**HOW TO COMPLETE THIS TASK**
An exact copy of all the data is needed, with every picture left out.
>>>>>
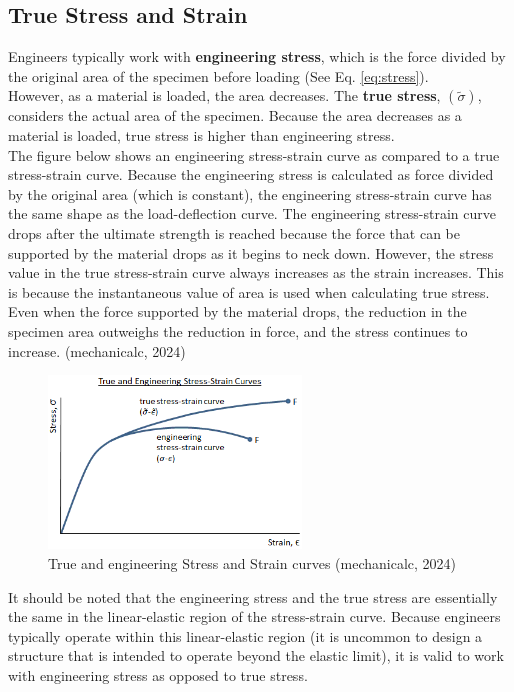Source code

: \documentclass{article}
\begin{document}
    \subsection{True Stress and Strain}
    Engineers typically work with \textbf{engineering stress}, which is the force divided by the original area of the specimen before loading (See Eq. \ref{eq:stress}).\\[8pt] However, as a material is loaded, the area decreases. The \textbf{true stress}, $(\tilde{\sigma})$, considers the actual area of the specimen. Because the area decreases as a material is loaded, true stress is higher than engineering stress.\\[8pt]
    The figure below shows an engineering stress-strain curve as compared to a true stress-strain curve. Because the engineering stress is calculated as force divided by the original area (which is constant), the engineering stress-strain curve has the same shape as the load-deflection curve. The engineering stress-strain curve drops after the ultimate strength is reached because the force that can be supported by the material drops as it begins to neck down. However, the stress value in the true stress-strain curve always increases as the strain increases. This is because the instantaneous value of area is used when calculating true stress. Even when the force supported by the material \newpage 
    drops, the reduction in the specimen area outweighs the reduction in force, and the stress continues to increase. (mechanicalc, 2024)    
    \begin{figure}[H]
        \centering
        \includegraphics[width=0.6\textwidth]{images/true-stress-strain-diagram-01.png}
        \caption{True and engineering Stress and Strain curves (mechanicalc, 2024)}
        \label{fig:tvn}
    \end{figure}
    It should be noted that the engineering stress and the true stress are essentially the same in the linear-elastic region of the stress-strain curve. Because engineers typically operate within this linear-elastic region (it is uncommon to design a structure that is intended to operate beyond the elastic limit), it is valid to work with engineering stress as opposed to true stress.\\[8pt]
\end{document}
<<<<<
**RESPONSE TO THIS EXERCISE**
Source code

: \documentclass{article}
\begin{document}
    \subsection{True Stress and Strain}
    Engineers typically work with \textbf{engineering stress}, which is the force divided by the original area of the specimen before loading (See Eq. \ref{eq:stress}).\\[8pt] However, as a material is loaded, the area decreases. The \textbf{true stress}, $(\tilde{\sigma})$, considers the actual area of the specimen. Because the area decreases as a material is loaded, true stress is higher than engineering stress.\\[8pt]
    The figure below shows an engineering stress-strain curve as compared to a true stress-strain curve. Because the engineering stress is calculated as force divided by the original area (which is constant), the engineering stress-strain curve has the same shape as the load-deflection curve. The engineering stress-strain curve drops after the ultimate strength is reached because the force that can be supported by the material drops as it begins to neck down. However, the stress value in the true stress-strain curve always increases as the strain increases. This is because the instantaneous value of area is used when calculating true stress. Even when the force supported by the material \newpage 
    drops, the reduction in the specimen area outweighs the reduction in force, and the stress continues to increase. (mechanicalc, 2024)    
    \begin{figure}[H]
        \centering
        \includegraphics[width=0.6\textwidth]{images/true-stress-strain-diagram-01.png}
        \caption{True and engineering Stress and Strain curves (mechanicalc, 2024)}
        \label{fig:tvn}
    \end{figure}
    It should be noted that the engineering stress and the true stress are essentially the same in the linear-elastic region of the stress-strain curve. Because engineers typically operate within this linear-elastic region (it is uncommon to design a structure that is intended to operate beyond the elastic limit), it is valid to work with engineering stress as opposed to true stress.\\[8pt]
\end{document}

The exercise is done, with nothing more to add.